WORK INSTRUCTION: Your task is to output, without alteration, each line from the one containing "Jack set his" through the final line of the records below.

(Dataset entries)
········

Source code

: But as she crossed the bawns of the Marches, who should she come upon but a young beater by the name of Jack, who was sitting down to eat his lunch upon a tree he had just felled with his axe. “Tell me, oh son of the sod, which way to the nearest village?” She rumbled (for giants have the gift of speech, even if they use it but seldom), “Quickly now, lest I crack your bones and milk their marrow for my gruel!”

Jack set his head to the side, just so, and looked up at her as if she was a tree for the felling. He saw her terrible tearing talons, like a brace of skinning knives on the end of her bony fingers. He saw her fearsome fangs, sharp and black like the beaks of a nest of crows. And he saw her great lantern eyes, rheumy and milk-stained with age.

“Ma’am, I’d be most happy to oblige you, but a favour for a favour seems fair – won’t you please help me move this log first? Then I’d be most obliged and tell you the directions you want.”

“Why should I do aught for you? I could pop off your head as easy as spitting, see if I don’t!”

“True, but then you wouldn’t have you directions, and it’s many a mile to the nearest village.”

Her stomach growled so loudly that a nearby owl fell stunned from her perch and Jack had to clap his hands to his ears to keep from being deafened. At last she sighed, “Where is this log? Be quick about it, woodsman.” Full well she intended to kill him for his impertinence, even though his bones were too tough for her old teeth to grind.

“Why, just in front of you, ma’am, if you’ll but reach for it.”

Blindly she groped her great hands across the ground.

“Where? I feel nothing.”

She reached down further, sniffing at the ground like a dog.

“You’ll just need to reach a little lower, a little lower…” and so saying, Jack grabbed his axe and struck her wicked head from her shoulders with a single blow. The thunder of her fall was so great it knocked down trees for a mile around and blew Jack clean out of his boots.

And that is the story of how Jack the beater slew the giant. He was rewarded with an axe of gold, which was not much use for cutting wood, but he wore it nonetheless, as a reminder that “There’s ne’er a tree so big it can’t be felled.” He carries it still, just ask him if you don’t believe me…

········

WRITTEN ANSWER:
Jack set his head to the side, just so, and looked up at her as if she was a tree for the felling. He saw her terrible tearing talons, like a brace of skinning knives on the end of her bony fingers. He saw her fearsome fangs, sharp and black like the beaks of a nest of crows. And he saw her great lantern eyes, rheumy and milk-stained with age.

“Ma’am, I’d be most happy to oblige you, but a favour for a favour seems fair – won’t you please help me move this log first? Then I’d be most obliged and tell you the directions you want.”

“Why should I do aught for you? I could pop off your head as easy as spitting, see if I don’t!”

“True, but then you wouldn’t have you directions, and it’s many a mile to the nearest village.”

Her stomach growled so loudly that a nearby owl fell stunned from her perch and Jack had to clap his hands to his ears to keep from being deafened. At last she sighed, “Where is this log? Be quick about it, woodsman.” Full well she intended to kill him for his impertinence, even though his bones were too tough for her old teeth to grind.

“Why, just in front of you, ma’am, if you’ll but reach for it.”

Blindly she groped her great hands across the ground.

“Where? I feel nothing.”

She reached down further, sniffing at the ground like a dog.

“You’ll just need to reach a little lower, a little lower…” and so saying, Jack grabbed his axe and struck her wicked head from her shoulders with a single blow. The thunder of her fall was so great it knocked down trees for a mile around and blew Jack clean out of his boots.

And that is the story of how Jack the beater slew the giant. He was rewarded with an axe of gold, which was not much use for cutting wood, but he wore it nonetheless, as a reminder that “There’s ne’er a tree so big it can’t be felled.” He carries it still, just ask him if you don’t believe me…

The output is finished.